Throw money at an exhibition but do not burden it with meaning, do not put pressure on its capacity to be profound. Let it be. Just shock me with beauty, make me sigh, pull me by my collar, make me smell your pits, lick the textures, scratch my nails over the surface, come closer to the artwork till my nose touches it and the staff gets uneasy by this intimacy.

Also Read | Can there be something such as an honest critic?

If, as film and literary critic A.O. Scott rather idealistically says, “it is the job of art to free our minds and the task of a criticism to figure out what to do with that freedom,” we are going to be smashed against a harsh possibility—of an art disinterested in “freeing the mind” and more interested in deadening it into submission. There goes art then and there goes criticism, and there is no Scott-ian freedom to figure out what to do with. We are wide-eyed zombies.

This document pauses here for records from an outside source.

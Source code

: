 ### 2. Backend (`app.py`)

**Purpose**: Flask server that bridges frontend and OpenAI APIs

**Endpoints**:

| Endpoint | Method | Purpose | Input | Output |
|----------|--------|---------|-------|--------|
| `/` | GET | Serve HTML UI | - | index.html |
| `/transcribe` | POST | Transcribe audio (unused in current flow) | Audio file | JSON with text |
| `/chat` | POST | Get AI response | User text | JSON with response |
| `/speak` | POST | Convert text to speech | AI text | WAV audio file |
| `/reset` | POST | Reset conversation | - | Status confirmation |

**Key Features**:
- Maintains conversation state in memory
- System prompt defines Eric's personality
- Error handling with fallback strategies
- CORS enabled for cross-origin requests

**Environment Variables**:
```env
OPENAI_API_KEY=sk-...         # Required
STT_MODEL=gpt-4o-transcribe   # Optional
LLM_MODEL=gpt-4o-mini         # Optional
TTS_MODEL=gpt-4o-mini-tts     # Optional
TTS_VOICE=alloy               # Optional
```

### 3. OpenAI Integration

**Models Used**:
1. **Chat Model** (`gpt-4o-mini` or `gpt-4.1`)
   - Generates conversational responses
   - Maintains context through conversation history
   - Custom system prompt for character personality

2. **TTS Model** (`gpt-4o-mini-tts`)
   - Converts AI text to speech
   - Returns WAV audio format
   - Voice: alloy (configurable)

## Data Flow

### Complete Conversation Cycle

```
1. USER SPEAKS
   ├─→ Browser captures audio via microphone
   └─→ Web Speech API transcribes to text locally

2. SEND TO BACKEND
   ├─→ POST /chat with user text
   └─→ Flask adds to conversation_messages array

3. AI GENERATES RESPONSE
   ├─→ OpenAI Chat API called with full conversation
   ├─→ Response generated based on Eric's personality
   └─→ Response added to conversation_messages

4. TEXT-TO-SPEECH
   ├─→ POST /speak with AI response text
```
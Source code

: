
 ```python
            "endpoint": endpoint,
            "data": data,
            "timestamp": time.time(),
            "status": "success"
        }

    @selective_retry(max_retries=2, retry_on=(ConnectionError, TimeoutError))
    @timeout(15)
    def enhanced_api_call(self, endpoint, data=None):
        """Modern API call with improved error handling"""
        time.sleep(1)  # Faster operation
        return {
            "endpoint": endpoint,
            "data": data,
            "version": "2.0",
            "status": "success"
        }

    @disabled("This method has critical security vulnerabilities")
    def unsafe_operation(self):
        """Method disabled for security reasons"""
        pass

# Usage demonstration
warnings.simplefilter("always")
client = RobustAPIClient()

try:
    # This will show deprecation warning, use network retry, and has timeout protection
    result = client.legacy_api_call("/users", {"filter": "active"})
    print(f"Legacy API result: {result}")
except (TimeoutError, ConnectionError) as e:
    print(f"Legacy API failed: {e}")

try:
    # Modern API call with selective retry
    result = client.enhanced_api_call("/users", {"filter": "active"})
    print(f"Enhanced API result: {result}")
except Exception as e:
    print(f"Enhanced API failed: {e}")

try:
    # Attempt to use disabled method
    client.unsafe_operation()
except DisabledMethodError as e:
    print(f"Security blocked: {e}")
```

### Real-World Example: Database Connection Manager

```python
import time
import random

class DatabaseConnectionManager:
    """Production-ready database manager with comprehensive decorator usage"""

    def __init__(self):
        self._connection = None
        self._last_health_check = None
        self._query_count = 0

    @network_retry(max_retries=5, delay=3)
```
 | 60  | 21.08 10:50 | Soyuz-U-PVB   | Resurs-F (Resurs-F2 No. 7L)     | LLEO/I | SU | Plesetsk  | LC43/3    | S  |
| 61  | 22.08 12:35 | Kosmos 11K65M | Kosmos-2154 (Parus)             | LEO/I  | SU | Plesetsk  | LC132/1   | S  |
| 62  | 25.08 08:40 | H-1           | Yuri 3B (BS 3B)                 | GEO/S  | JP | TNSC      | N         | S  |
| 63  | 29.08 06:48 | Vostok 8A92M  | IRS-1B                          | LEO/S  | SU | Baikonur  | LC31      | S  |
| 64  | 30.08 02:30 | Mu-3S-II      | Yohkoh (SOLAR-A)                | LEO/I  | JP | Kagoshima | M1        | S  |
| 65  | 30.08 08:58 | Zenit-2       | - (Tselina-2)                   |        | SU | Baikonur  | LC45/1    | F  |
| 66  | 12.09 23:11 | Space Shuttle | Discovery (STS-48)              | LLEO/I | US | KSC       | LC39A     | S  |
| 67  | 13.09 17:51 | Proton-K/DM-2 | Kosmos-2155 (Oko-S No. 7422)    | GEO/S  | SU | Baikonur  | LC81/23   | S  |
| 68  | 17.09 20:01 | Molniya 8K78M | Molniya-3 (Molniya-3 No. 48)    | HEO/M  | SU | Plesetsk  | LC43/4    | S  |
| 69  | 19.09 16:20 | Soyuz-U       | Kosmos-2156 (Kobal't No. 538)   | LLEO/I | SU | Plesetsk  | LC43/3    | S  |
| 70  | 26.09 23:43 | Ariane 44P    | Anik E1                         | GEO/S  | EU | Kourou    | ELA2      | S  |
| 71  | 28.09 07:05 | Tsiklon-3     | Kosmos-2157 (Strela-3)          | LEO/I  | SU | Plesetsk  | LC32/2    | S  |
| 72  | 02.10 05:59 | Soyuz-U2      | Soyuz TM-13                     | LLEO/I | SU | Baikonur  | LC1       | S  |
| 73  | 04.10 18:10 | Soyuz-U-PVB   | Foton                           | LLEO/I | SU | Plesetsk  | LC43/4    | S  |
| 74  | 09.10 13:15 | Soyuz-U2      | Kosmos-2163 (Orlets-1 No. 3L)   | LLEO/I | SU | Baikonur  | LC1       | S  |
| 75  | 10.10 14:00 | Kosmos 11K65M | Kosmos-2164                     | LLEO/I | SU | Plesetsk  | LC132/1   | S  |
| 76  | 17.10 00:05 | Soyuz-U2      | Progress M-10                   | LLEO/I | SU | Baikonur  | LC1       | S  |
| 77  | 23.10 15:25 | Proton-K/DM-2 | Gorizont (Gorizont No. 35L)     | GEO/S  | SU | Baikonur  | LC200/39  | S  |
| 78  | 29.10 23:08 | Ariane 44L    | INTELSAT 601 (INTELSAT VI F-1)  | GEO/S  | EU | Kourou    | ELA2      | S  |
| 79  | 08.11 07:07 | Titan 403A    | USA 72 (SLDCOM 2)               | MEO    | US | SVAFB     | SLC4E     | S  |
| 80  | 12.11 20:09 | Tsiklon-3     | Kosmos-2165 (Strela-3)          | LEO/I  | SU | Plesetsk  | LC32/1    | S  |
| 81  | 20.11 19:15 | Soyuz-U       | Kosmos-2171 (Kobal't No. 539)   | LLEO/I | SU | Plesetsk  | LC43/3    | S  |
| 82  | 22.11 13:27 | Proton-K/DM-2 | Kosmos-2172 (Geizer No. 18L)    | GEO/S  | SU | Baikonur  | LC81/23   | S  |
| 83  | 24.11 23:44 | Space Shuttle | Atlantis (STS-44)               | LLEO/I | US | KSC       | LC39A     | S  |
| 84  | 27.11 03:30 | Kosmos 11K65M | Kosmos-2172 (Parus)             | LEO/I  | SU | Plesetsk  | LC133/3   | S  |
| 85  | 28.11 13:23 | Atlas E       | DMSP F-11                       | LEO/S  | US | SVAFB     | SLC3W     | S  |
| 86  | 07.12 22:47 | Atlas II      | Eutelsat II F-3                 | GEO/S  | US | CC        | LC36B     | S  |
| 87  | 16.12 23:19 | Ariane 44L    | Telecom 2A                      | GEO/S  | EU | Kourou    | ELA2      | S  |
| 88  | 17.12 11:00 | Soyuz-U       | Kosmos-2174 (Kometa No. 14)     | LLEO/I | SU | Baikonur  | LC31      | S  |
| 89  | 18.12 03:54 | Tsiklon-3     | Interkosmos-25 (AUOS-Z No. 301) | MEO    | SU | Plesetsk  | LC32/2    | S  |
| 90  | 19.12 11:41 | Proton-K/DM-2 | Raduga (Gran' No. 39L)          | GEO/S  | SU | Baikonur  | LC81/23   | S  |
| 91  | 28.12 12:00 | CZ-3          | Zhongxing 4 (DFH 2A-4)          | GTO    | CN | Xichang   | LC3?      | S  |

Then, looking at the full auditorium, I think: Who cares about freedom here? Isn’t culture as spectacle still culture? If it can bring 2,000 people under a roof to clap for the intricately choreographed bodies, perhaps that is enough. Why must I impose my lofty ideas of culture? The Ambanis are content with a patch of land where they can park their wealth as benevolence. Stop prying, I tell myself, as I look at the nth artefact from the “Ambanis Private Collection”, straight from Antilla. It is Yayoi Kusuma’s metallic clouds on either side of a statue of Krishna with a Pichwai drape that falls from the high ceiling. Crowds gather to take selfies with the drape.

And this, perhaps, is what it takes to participate in patronised culture. To be grateful and conflicted, to be suspicious and sensualised, to see money, to see its flashy contributions, and feel its creeping grip. To participate in patronised culture is to forever remember how fraught the very desire for culture is.